(Saved data entries)
++++++

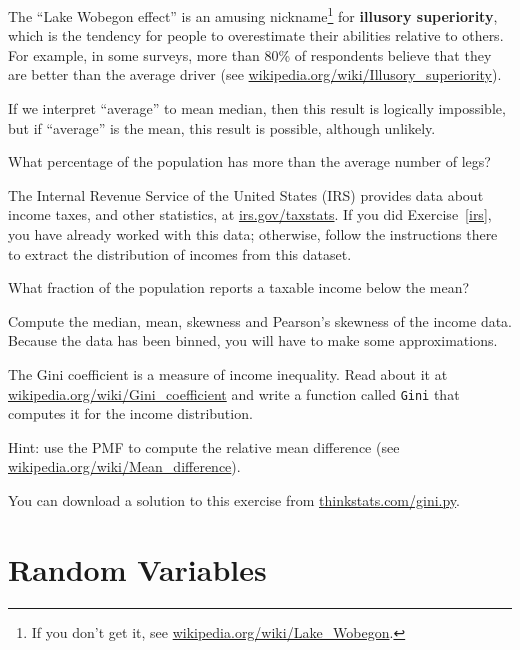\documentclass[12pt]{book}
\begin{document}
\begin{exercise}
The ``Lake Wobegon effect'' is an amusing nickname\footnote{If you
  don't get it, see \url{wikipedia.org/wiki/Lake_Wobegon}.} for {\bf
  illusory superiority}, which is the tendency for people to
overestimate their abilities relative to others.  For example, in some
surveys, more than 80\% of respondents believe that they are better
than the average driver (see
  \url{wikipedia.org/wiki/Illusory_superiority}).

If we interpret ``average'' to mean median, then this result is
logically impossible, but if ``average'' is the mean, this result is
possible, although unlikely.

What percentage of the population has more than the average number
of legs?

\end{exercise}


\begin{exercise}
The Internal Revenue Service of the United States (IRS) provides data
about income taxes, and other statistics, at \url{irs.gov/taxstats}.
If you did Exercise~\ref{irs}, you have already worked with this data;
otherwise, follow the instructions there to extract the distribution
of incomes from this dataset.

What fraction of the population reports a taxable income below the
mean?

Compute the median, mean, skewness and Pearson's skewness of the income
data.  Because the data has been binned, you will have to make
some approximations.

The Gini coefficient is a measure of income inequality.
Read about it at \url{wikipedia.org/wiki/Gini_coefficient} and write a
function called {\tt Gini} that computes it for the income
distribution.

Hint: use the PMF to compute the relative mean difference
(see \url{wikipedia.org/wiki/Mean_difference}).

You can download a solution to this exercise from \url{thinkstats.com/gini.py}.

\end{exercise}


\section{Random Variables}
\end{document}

++++++

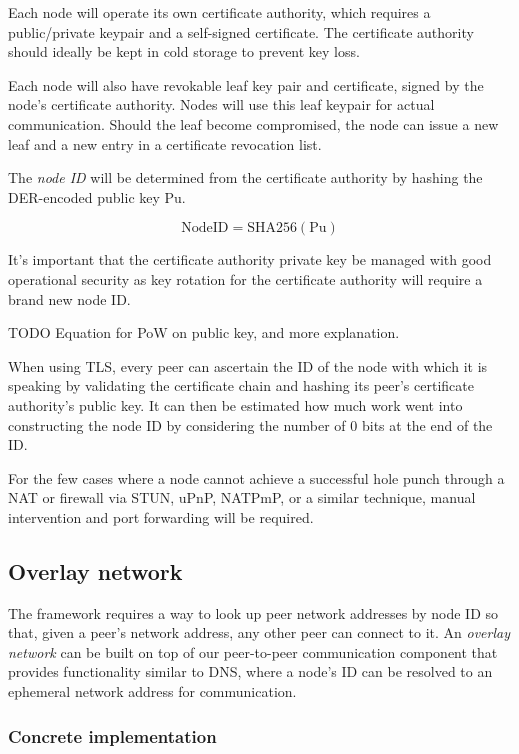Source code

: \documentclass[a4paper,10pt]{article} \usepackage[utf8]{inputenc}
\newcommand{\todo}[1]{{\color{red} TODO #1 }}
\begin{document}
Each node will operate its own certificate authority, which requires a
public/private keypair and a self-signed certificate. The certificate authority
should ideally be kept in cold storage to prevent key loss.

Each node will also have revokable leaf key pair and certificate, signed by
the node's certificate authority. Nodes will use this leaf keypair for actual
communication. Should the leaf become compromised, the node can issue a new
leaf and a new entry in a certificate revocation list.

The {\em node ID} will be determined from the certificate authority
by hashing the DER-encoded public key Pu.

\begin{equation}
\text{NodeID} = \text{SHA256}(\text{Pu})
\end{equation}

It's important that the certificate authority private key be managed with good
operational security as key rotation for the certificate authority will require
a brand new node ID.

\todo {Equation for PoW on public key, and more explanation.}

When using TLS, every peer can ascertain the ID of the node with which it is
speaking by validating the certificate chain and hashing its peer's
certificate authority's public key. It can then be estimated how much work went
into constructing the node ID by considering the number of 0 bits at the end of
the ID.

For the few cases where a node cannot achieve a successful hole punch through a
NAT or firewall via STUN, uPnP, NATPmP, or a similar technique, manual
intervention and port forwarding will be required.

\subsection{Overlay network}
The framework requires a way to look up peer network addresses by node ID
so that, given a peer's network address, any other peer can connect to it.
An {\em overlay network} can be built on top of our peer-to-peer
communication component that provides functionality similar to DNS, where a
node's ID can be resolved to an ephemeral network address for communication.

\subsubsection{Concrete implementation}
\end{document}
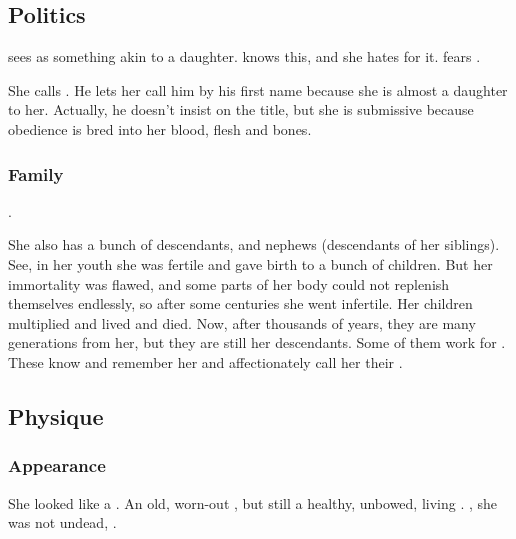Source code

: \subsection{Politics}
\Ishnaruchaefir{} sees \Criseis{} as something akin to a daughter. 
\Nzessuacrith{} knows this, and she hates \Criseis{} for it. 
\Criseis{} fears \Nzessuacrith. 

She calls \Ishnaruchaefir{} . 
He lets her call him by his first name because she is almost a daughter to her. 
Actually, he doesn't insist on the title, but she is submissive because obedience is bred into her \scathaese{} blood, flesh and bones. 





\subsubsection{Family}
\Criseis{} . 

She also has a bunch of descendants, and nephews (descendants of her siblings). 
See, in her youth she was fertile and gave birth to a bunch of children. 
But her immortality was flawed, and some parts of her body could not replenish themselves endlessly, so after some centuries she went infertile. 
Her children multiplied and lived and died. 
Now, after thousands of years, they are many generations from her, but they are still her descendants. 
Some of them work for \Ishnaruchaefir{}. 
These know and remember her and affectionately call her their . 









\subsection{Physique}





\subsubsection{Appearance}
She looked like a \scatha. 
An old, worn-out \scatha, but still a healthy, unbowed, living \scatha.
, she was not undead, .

++++++

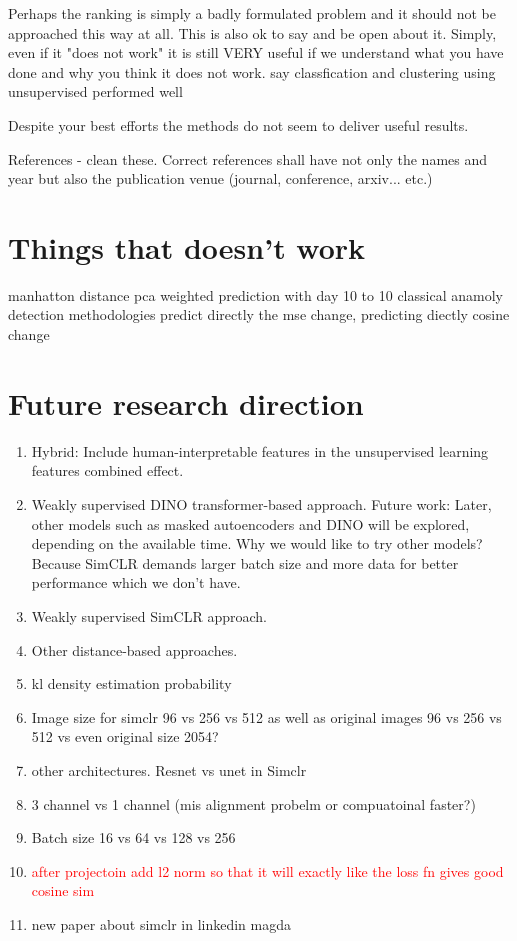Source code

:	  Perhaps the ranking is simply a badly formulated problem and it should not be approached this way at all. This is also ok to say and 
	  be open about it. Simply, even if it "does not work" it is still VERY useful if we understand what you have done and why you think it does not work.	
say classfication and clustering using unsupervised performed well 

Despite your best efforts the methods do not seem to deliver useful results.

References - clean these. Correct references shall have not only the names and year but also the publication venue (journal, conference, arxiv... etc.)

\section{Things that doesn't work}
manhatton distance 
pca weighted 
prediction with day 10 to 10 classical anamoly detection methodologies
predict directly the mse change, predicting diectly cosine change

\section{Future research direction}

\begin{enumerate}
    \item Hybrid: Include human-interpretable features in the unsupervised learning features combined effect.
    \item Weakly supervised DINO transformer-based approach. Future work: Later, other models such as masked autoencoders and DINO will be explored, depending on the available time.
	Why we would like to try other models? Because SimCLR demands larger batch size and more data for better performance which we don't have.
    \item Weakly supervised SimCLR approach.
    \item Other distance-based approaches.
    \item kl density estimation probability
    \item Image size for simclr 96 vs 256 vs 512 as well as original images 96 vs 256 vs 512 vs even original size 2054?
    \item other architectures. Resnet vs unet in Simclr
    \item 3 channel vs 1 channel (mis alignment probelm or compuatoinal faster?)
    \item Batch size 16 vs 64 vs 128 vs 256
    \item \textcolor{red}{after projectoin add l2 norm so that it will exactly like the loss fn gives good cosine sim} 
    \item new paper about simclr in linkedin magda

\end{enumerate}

++++++

# GOAL OF THE EXERCISE
Determine the number of lines in the data above that hold "from", and reply with that number alone.

# REPLY TO THE TASK
4